Economics Nobel for Schelling and Aumann

by Kieran Healy on October 10, 2005

Tom Schelling and Robert Aumann have been awarded this year’s Bank of Sweden Memorial Prize. Tyler Cowen at Marginal Revolution provides some information about both of them (Schelling, Aumann). Schelling’s work is probably the better known of the two outside of economics, because in addition to being excellent it’s very readable. I use a chunk of his classic Micromotives and Macrobehavior in my undergraduate social theory class, for instance. We read a bit of The Wealth of Nations and then we read some Schelling, partly in order to get across the idea that co-ordination can be disaggregated and bottom-up process, and partly to see that markets are also a special case of a bigger class of co-ordination problems.

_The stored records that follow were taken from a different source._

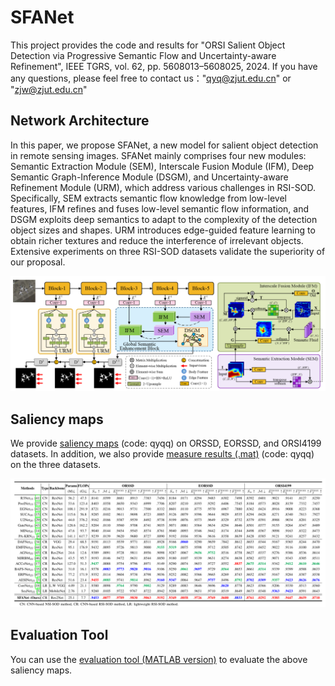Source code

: # SFANet
This project provides the code and results for "ORSI Salient Object Detection via Progressive Semantic Flow and Uncertainty-aware Refinement", IEEE TGRS, vol. 62, pp. 5608013–5608025, 2024. If you have any questions, please feel free to contact us："qyq@zjut.edu.cn" or "zjw@zjut.edu.cn"
## Network Architecture 
In this paper, we propose SFANet, a new model for salient object detection in remote sensing images. SFANet mainly comprises four new modules: Semantic Extraction Module (SEM), Interscale Fusion Module (IFM), Deep Semantic Graph-Inference Module (DSGM), and Uncertainty-aware Refinement Module (URM), which address various challenges in RSI-SOD. Specifically, SEM extracts semantic flow knowledge from low-level features, IFM refines and fuses low-level semantic flow information, and DSGM exploits deep semantics to adapt to the complexity of the detection object sizes and shapes. URM introduces edge-guided feature learning to obtain richer textures and reduce the interference of irrelevant objects. Extensive experiments on three RSI-SOD datasets validate the superiority of our proposal. 

<p float="left">
  <img src="/img/SFANet.png" width="800" />
</p>

## Saliency maps
We provide [saliency maps](https://pan.baidu.com/s/1OspaxsovAgyFyin0hLpO-A) (code: qyqq) on ORSSD, EORSSD, and ORSI4199 datasets. In addition, we also provide [measure results (.mat)](https://pan.baidu.com/s/1Mo5xzyAN7gx8VBjliVsWbg) (code: qyqq) on the three datasets.
<p float="left">
  <img src="/img/result1.png" width="800" />
</p> 

## Evaluation Tool
You can use the [evaluation tool (MATLAB version)](https://github.com/MathLee/MatlabEvaluationTools) to evaluate the above saliency maps.

<!-- <p float="left">
  <img src="/img/result1.png" width="800" />
  <img src="/img/result2.png" width="800" />
</p> -->

<!-- ## Viusal results on WDC dataset with 90% missing
![image](https://github.com/ZhengJianwei2/SFANet/img/result2.png)
<!-- ## The spectral and spatial consistency on WDC data under 90% missing rate.
![image](https://github.com/ZhengJianwei2/WHGL/blob/main/img/10SMF_125-28WHGL_b40.png) -->
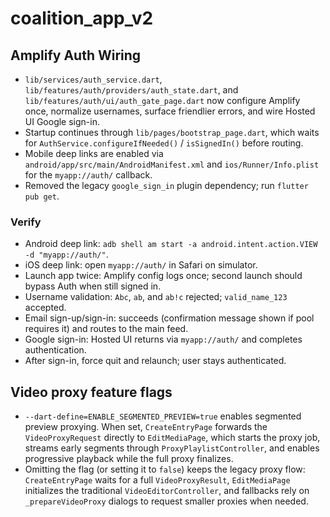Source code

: # coalition_app_v2

## Amplify Auth Wiring

- `lib/services/auth_service.dart`, `lib/features/auth/providers/auth_state.dart`, and `lib/features/auth/ui/auth_gate_page.dart` now configure Amplify once, normalize usernames, surface friendlier errors, and wire Hosted UI Google sign-in.
- Startup continues through `lib/pages/bootstrap_page.dart`, which waits for `AuthService.configureIfNeeded()` / `isSignedIn()` before routing.
- Mobile deep links are enabled via `android/app/src/main/AndroidManifest.xml` and `ios/Runner/Info.plist` for the `myapp://auth/` callback.
- Removed the legacy `google_sign_in` plugin dependency; run `flutter pub get`.

### Verify

- Android deep link: `adb shell am start -a android.intent.action.VIEW -d "myapp://auth/"`.
- iOS deep link: open `myapp://auth/` in Safari on simulator.
- Launch app twice: Amplify config logs once; second launch should bypass Auth when still signed in.
- Username validation: `Abc`, `ab`, and `ab!c` rejected; `valid_name_123` accepted.
- Email sign-up/sign-in: succeeds (confirmation message shown if pool requires it) and routes to the main feed.
- Google sign-in: Hosted UI returns via `myapp://auth/` and completes authentication.
- After sign-in, force quit and relaunch; user stays authenticated.

## Video proxy feature flags

- `--dart-define=ENABLE_SEGMENTED_PREVIEW=true` enables segmented preview proxying. When set, `CreateEntryPage` forwards the `VideoProxyRequest` directly to `EditMediaPage`, which starts the proxy job, streams early segments through `ProxyPlaylistController`, and enables progressive playback while the full proxy finalizes.
- Omitting the flag (or setting it to `false`) keeps the legacy proxy flow: `CreateEntryPage` waits for a full `VideoProxyResult`, `EditMediaPage` initializes the traditional `VideoEditorController`, and fallbacks rely on `_prepareVideoProxy` dialogs to request smaller proxies when needed.
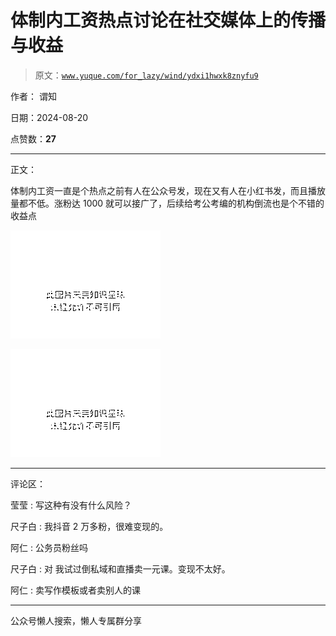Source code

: # 体制内工资热点讨论在社交媒体上的传播与收益

> 原文：[`www.yuque.com/for_lazy/wind/ydxi1hwxk8znyfu9`](https://www.yuque.com/for_lazy/wind/ydxi1hwxk8znyfu9)

作者： 谓知

日期：2024-08-20

点赞数：**27**

* * *

正文：

体制内工资一直是个热点之前有人在公众号发，现在又有人在小红书发，而且播放量都不低。涨粉达 1000 就可以接广了，后续给考公考编的机构倒流也是个不错的收益点

![](img/d87180759e207202ac0b82e8531bffd8.png "None")

![](img/fa27183dd64edafd49a57594774e9825.png "None")

* * *

评论区：

莹莹 : 写这种有没有什么风险？

尺子白 : 我抖音 2 万多粉，很难变现的。

阿仁 : 公务员粉丝吗

尺子白 : 对 我试过倒私域和直播卖一元课。变现不太好。

阿仁 : 卖写作模板或者卖别人的课

* * *

公众号懒人搜索，懒人专属群分享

From an outsider’s perspective, and speculating a bit on the politics of it all, the result seems like an interestingly balanced way to mark the rise of game theory in economics. While Schelling’s work is analytically acute (and the man himself is famously sharp in discussion), it is not presented in a technical mode. You can sit down and read the essays. Aumann, on the other hand, represents a much more mathematized wing of the field, proving theorems and developing new conceptual tools with precise formal properties. So, for instance, while Schelling can write essays like “Strategic Relationships in Dying” and “The Mind as a Consuming Organ”, Aumann’s papers have titles like “The Bargaining Set for Cooperative Games” and “Subjectivity and Correlation in Randomized Strategies.” The prize committee has seemed to make these kind of balanced choices on other dimensions before, sometimes in consecutive years (Merton and Scholes followed by Sen) sometimes in the same year (Kahneman and Vern Smith).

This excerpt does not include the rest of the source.